I have tried to make the above example match my exact code, but here is my actual code, just in case. I get compile error for MembershipProof here.

326  |     pub randomized_witness: MembershipRandomizedWitness<E::G1Affine>,
     |     ^^^ the trait `Serialize` is not implemented for `<E as PairingEngine>::G1Affine`
     |
note: required because of the requirements on the impl of `Serialize` for `MembershipRandomizedWitness<<E as PairingEngine>::G1Affine>`
    --> vb_accumulator/src/proofs.rs:297:76
     |
297  |     Clone, PartialEq, Eq, Debug, CanonicalSerialize, CanonicalDeserialize, Serialize, Deserialize,
     |                                                                            ^^^^^^^^^
298  | )]
299  | pub struct MembershipRandomizedWitness<G: AffineCurve>(pub RandomizedWitness<G>);
     |            ^^^^^^^^^^^^^^^^^^^^^^^^^^^^^^^^^^^^^^^^^^^
note: required by `batch_utils::_::_serde::ser::SerializeStruct::serialize_field`
    --> /home/lovesh/.cargo/registry/src/github.com-1ecc6299db9ec823/serde-1.0.130/src/ser/mod.rs:1893:5
     |
1893 | /     fn serialize_field<T: ?Sized>(
1894 | |         &mut self,
1895 | |         key: &'static str,
1896 | |         value: &T,
1897 | |     ) -> Result<(), Self::Error>
1898 | |     where
1899 | |         T: Serialize;
     | |_____________________^
     = note: this error originates in the derive macro `Serialize` (in Nightly builds, run with -Z macro-backtrace for more info)

error[E0277]: the trait bound `<E as PairingEngine>::Fr: Serialize` is not satisfied
    --> vb_accumulator/src/proofs.rs:328:5
     |
328  |     pub schnorr_response: MembershipSchnorrResponse<E::Fr>,
     |     ^^^ the trait `Serialize` is not implemented for `<E as PairingEngine>::Fr`
     |
note: required because of the requirements on the impl of `Serialize` for `MembershipSchnorrResponse<<E as PairingEngine>::Fr>`
    --> vb_accumulator/src/proofs.rs:318:76

Structs MembershipRandomizedWitness and RandomizedWitness compile (checked it by omitting serialization macros for MembershipProof).

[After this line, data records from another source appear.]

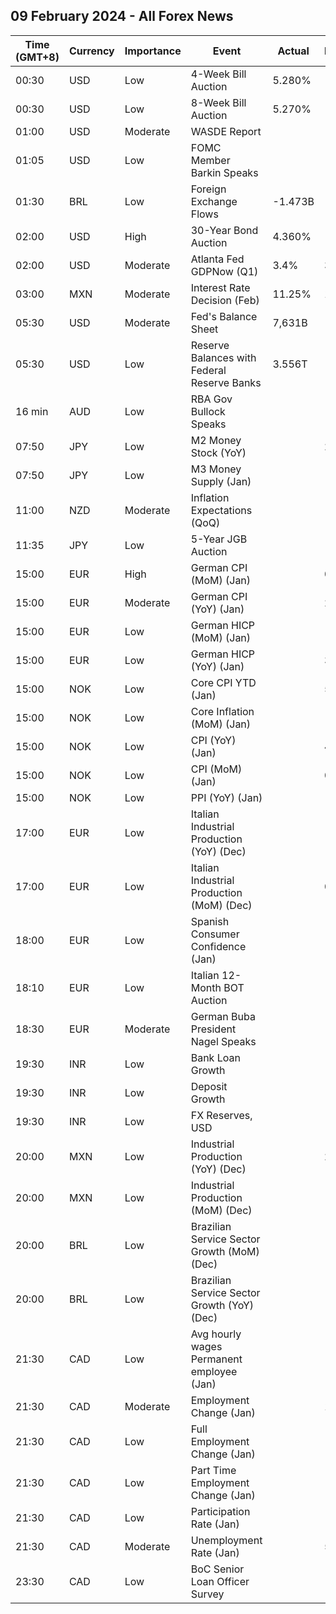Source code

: ## 09 February 2024 - All Forex News

| Time (GMT+8) | Currency | Importance | Event | Actual | Forecast | Previous |
|------|----------|------------|-------|--------|----------|----------|
| 00:30 | USD | Low | 4-Week Bill Auction | 5.280% |  | 5.280% |
| 00:30 | USD | Low | 8-Week Bill Auction | 5.270% |  | 5.265% |
| 01:00 | USD | Moderate | WASDE Report |  |  |  |
| 01:05 | USD | Low | FOMC Member Barkin Speaks |  |  |  |
| 01:30 | BRL | Low | Foreign Exchange Flows | -1.473B |  | 1.509B |
| 02:00 | USD | High | 30-Year Bond Auction | 4.360% |  | 4.229% |
| 02:00 | USD | Moderate | Atlanta Fed GDPNow (Q1) | 3.4% | 3.4% | 3.4% |
| 03:00 | MXN | Moderate | Interest Rate Decision (Feb) | 11.25% | 11.25% | 11.25% |
| 05:30 | USD | Moderate | Fed's Balance Sheet | 7,631B |  | 7,630B |
| 05:30 | USD | Low | Reserve Balances with Federal Reserve Banks | 3.556T |  | 3.412T |
| 16 min | AUD | Low | RBA Gov Bullock Speaks |  |  |  |
| 07:50 | JPY | Low | M2 Money Stock (YoY) |  | 2.2% | 2.3% |
| 07:50 | JPY | Low | M3 Money Supply (Jan) |  |  | 2,125.5% |
| 11:00 | NZD | Moderate | Inflation Expectations (QoQ) |  |  | 2.8% |
| 11:35 | JPY | Low | 5-Year JGB Auction |  |  | 0.197% |
| 15:00 | EUR | High | German CPI (MoM) (Jan) |  | 0.2% | 0.1% |
| 15:00 | EUR | Moderate | German CPI (YoY) (Jan) |  | 2.9% | 3.7% |
| 15:00 | EUR | Low | German HICP (MoM) (Jan) |  | -0.2% | 0.2% |
| 15:00 | EUR | Low | German HICP (YoY) (Jan) |  | 3.1% | 3.8% |
| 15:00 | NOK | Low | Core CPI YTD (Jan) |  | 5.2% | 5.5% |
| 15:00 | NOK | Low | Core Inflation (MoM) (Jan) |  | -0.1% | 0.2% |
| 15:00 | NOK | Low | CPI (YoY) (Jan) |  | 4.6% | 4.8% |
| 15:00 | NOK | Low | CPI (MoM) (Jan) |  | 0.1% | 0.1% |
| 15:00 | NOK | Low | PPI (YoY) (Jan) |  |  | -25.6% |
| 17:00 | EUR | Low | Italian Industrial Production (YoY) (Dec) |  |  | -3.1% |
| 17:00 | EUR | Low | Italian Industrial Production (MoM) (Dec) |  | 0.8% | -1.5% |
| 18:00 | EUR | Low | Spanish Consumer Confidence (Jan) |  |  | 77.6 |
| 18:10 | EUR | Low | Italian 12-Month BOT Auction |  |  | 3.442% |
| 18:30 | EUR | Moderate | German Buba President Nagel Speaks |  |  |  |
| 19:30 | INR | Low | Bank Loan Growth |  |  | 20.3% |
| 19:30 | INR | Low | Deposit Growth |  |  | 13.1% |
| 19:30 | INR | Low | FX Reserves, USD |  |  | 616.73B |
| 20:00 | MXN | Low | Industrial Production (YoY) (Dec) |  | 2.0% | 2.8% |
| 20:00 | MXN | Low | Industrial Production (MoM) (Dec) |  | -0.1% | -1.0% |
| 20:00 | BRL | Low | Brazilian Service Sector Growth (MoM) (Dec) |  |  | 0.4% |
| 20:00 | BRL | Low | Brazilian Service Sector Growth (YoY) (Dec) |  |  | -0.3% |
| 21:30 | CAD | Low | Avg hourly wages Permanent employee (Jan) |  |  | 5.7% |
| 21:30 | CAD | Moderate | Employment Change (Jan) |  | 16.0K | 0.1K |
| 21:30 | CAD | Low | Full Employment Change (Jan) |  |  | -23.5K |
| 21:30 | CAD | Low | Part Time Employment Change (Jan) |  |  | 23.6K |
| 21:30 | CAD | Low | Participation Rate (Jan) |  |  | 65.4% |
| 21:30 | CAD | Moderate | Unemployment Rate (Jan) |  | 5.9% | 5.8% |
| 23:30 | CAD | Low | BoC Senior Loan Officer Survey |  |  | 13.2 |
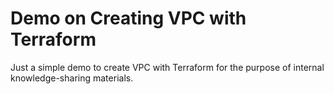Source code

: # Demo on Creating VPC with Terraform

Just a simple demo to create VPC with Terraform for the purpose of internal knowledge-sharing materials.
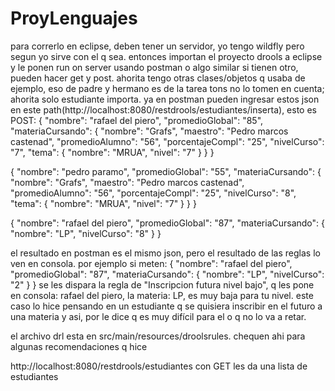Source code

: # ProyLenguajes
para correrlo en eclipse, deben tener un servidor, yo tengo wildfly pero segun yo sirve con el q sea.
entonces importan el proyecto drools a eclipse y le ponen run on server
usando postman o algo similar si tienen otro, pueden hacer get y post.
ahorita tengo otras clases/objetos q usaba de ejemplo, eso de padre y hermano es de la tarea tons no lo tomen en cuenta; ahorita solo estudiante importa.
ya en postman pueden ingresar estos json en este path(http://localhost:8080/restdrools/estudiantes/inserta), esto es POST:
{
	"nombre": "rafael del piero",
	"promedioGlobal": "85",
	"materiaCursando": {
		"nombre": "Grafs",
		"maestro": "Pedro marcos castenad",
		"promedioAlumno": "56",
		"porcentajeCompl": "25",
		"nivelCurso": "7",
		"tema": {
			"nombre": "MRUA",
			"nivel": "7"
		}
	}
}

{
	"nombre": "pedro paramo",
	"promedioGlobal": "55",
	"materiaCursando": {
		"nombre": "Grafs",
		"maestro": "Pedro marcos castenad",
		"promedioAlumno": "56",
		"porcentajeCompl": "25",
		"nivelCurso": "8",
		"tema": {
			"nombre": "MRUA",
			"nivel": "7"
		}
	}
}

{
	"nombre": "rafael del piero",
	"promedioGlobal": "87",
	"materiaCursando": {
		"nombre": "LP",
		"nivelCurso": "8"
	}
}

el resultado en postman es el mismo json, pero el resultado de las reglas lo ven en consola.
por ejemplo si meten:
{
	"nombre": "rafael del piero",
	"promedioGlobal": "87",
	"materiaCursando": {
		"nombre": "LP",
		"nivelCurso": "2"
	}
}
se les dispara la regla de "Inscripcion futura nivel bajo", q les pone en consola: rafael del piero, la materia: LP, es muy baja para tu nivel. este caso lo hice pensando en un estudiante q se quisiera inscribir en el futuro a una materia y asi, por le dice q es muy difícil para el o q no lo va a retar.

el archivo drl esta en src/main/resources/droolsrules. chequen ahi para algunas recomendaciones q hice

http://localhost:8080/restdrools/estudiantes con GET les da una lista de estudiantes
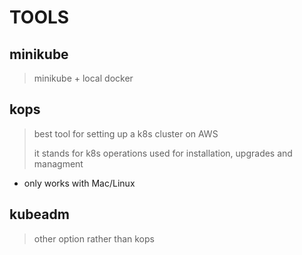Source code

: # TOOLS

## minikube

> minikube + local docker

## kops

> best tool for setting up a k8s cluster on AWS
>
> it stands for k8s operations used for installation, upgrades and managment

- only works with Mac/Linux

## kubeadm

> other option rather than kops
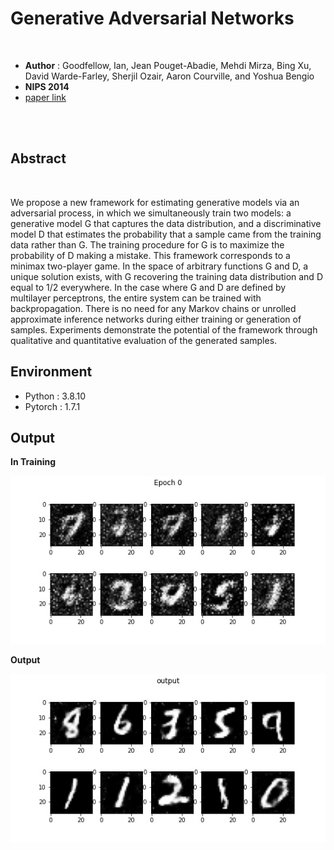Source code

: # Generative Adversarial Networks

<br>

- **Author** : Goodfellow, Ian, Jean Pouget-Abadie, Mehdi Mirza, Bing Xu, David Warde-Farley, Sherjil Ozair, Aaron Courville, and Yoshua Bengio
- **NIPS 2014**
- [paper link](https://arxiv.org/abs/1406.2661)

<br>

<br>

## Abstract

<br>

We propose a new framework for estimating generative models via an adversarial process, in which we simultaneously train two models: a generative model G that captures the data distribution, and a discriminative model D that estimates the probability that a sample came from the training data rather than G. The training procedure for G is to maximize the probability of D making a mistake. This framework corresponds to a minimax two-player game. In the space of arbitrary functions G and D, a unique solution exists, with G recovering the training data distribution and D equal to 1/2 everywhere. In the case where G and D are defined by multilayer perceptrons, the entire system can be trained with backpropagation. There is no need for any Markov chains or unrolled approximate inference networks during either training or generation of samples. Experiments demonstrate the potential of the framework through qualitative and quantitative evaluation of the generated samples.



## Environment



- Python : 3.8.10
- Pytorch : 1.7.1



## Output



**In Training**

![GAN_output](./GAN_training.gif) 



**Output**

![GAN_output](./GAN_output.jpg)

But I have a similar situation where it works. PoKOfSignatureG1Protocol serializes and it contains SchnorrCommitment.

Sorry if I'm beating a dead horse here, but I realized that you can modify the "wrapper" approach so that callers who don't use the serde feature don't have to modify their code. Like this:

#[cfg(feature = "use-serde")]
mod with_serde {
    use serde::{Deserialize, Serialize};

    #[derive(Serialize, Deserialize)]
    #[serde(transparent, bound = "F: SomeExtTrait")]
    pub struct Wrapper<F>(#[serde(serialize_with = "to_bytes", deserialize_with = "from_bytes")] F);
}
#[cfg(feature = "use-serde")]
pub use self::with_serde::Wrapper;

#[cfg(not(feature = "use-serde"))]
pub type Wrapper<F> = F;

#[cfg(feature = "use-serde")]
use serde::{Deserialize, Serialize};

#[cfg_attr(feature = "use-serde", derive(Serialize, Deserialize))]
pub struct Foo<F: SomeExtTrait> {
    pub a: Wrapper<F>,
    pub b: Wrapper<F>,
}

#[cfg_attr(feature = "use-serde", derive(Serialize, Deserialize))]
pub struct Bar<F: SomeExtTrait> {
    pub a: Wrapper<F>,
    pub b: [Wrapper<F>; 2],
    pub c: Vec<Wrapper<F>>,
}

If use-serde isn't enabled, then Wrapper<F> is just a type alias for F, so callers can ignore it entirely. It still appears in signatures and generated documentation, but has no effect on the code itself.

This is a limitation in how the serde derive bounds trait implementation for generic types. The Serialize implementation looks something like:

impl Serialize for Baz
where
    E: Serialize
{ ... }

but what is needed here is either a Bar<E::T>: Serialize or a E::T: Serialize bound. serde has a bound attribute which you can use to force serde to use the correct trait bounds. It exists as a container attribute and as a field attribute.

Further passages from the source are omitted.